Activity: Identify every line in the records below that contains the word "google", and copy each of those lines.

Rendered images with source text:
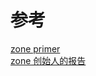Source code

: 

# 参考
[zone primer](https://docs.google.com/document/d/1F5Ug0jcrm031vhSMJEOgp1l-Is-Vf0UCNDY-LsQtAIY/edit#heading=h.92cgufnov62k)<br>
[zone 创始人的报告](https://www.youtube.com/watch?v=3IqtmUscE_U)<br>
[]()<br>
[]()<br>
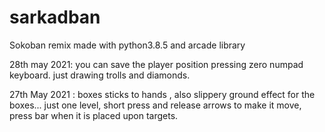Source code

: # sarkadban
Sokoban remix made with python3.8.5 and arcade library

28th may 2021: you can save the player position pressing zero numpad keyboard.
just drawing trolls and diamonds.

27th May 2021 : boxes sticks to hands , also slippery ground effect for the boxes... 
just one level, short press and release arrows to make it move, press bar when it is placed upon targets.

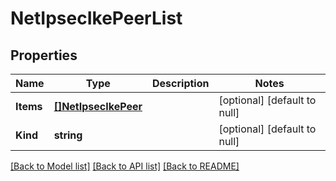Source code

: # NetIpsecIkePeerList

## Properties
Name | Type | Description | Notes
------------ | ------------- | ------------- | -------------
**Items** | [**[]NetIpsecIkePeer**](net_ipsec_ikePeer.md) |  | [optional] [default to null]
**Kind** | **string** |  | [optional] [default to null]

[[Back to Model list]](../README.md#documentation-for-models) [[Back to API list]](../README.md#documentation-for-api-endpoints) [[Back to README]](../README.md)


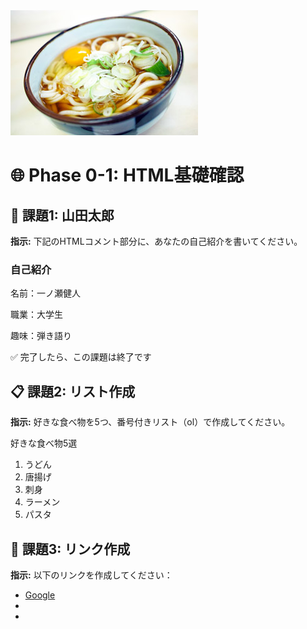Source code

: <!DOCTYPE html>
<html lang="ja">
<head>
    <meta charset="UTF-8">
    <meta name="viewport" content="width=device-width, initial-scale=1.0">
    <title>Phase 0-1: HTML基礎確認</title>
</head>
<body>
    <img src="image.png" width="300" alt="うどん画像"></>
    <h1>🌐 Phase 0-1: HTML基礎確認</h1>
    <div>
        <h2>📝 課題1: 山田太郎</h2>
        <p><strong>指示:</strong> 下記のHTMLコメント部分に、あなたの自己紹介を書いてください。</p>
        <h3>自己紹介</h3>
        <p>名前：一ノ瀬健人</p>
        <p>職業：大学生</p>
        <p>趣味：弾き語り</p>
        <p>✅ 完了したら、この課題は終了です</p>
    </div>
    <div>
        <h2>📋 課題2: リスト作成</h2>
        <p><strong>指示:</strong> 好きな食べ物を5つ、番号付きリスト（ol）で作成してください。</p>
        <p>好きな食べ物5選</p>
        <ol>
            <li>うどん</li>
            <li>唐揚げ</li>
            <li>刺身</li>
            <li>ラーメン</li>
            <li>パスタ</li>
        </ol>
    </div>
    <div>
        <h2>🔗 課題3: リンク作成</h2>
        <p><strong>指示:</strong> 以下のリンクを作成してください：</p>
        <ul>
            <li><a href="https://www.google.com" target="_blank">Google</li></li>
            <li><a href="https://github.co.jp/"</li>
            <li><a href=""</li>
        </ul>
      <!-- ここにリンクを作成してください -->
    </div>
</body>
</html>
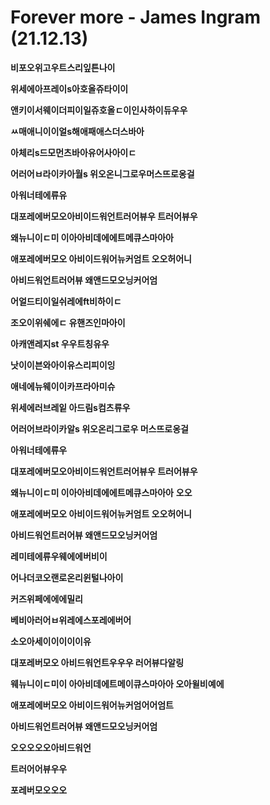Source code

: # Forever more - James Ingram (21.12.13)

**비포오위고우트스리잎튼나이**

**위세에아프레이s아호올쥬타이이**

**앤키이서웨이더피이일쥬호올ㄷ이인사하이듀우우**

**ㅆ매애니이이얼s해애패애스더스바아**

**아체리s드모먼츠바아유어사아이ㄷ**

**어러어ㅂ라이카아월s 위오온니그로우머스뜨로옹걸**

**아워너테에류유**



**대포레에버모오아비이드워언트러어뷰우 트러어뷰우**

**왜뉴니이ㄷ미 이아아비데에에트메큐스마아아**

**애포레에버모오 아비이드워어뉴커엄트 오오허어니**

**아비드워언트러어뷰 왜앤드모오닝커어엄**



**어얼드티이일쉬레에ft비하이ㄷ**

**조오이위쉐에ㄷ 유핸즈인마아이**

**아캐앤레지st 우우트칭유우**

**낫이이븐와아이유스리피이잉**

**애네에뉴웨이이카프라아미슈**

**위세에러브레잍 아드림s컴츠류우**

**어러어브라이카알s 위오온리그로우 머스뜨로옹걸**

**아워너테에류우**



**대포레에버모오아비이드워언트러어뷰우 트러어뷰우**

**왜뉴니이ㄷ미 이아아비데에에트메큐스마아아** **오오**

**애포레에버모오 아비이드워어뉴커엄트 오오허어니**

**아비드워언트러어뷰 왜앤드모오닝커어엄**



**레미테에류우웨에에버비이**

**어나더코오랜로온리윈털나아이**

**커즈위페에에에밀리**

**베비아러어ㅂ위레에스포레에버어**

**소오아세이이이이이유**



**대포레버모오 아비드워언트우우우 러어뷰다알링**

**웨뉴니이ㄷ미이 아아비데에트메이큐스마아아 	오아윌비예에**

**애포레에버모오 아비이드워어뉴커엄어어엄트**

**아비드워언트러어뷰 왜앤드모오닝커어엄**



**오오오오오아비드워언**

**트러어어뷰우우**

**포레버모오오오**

Exercise response:
[zone primer](https://docs.google.com/document/d/1F5Ug0jcrm031vhSMJEOgp1l-Is-Vf0UCNDY-LsQtAIY/edit#heading=h.92cgufnov62k)<br>
            <li><a href="https://www.google.com" target="_blank">Google</li></li>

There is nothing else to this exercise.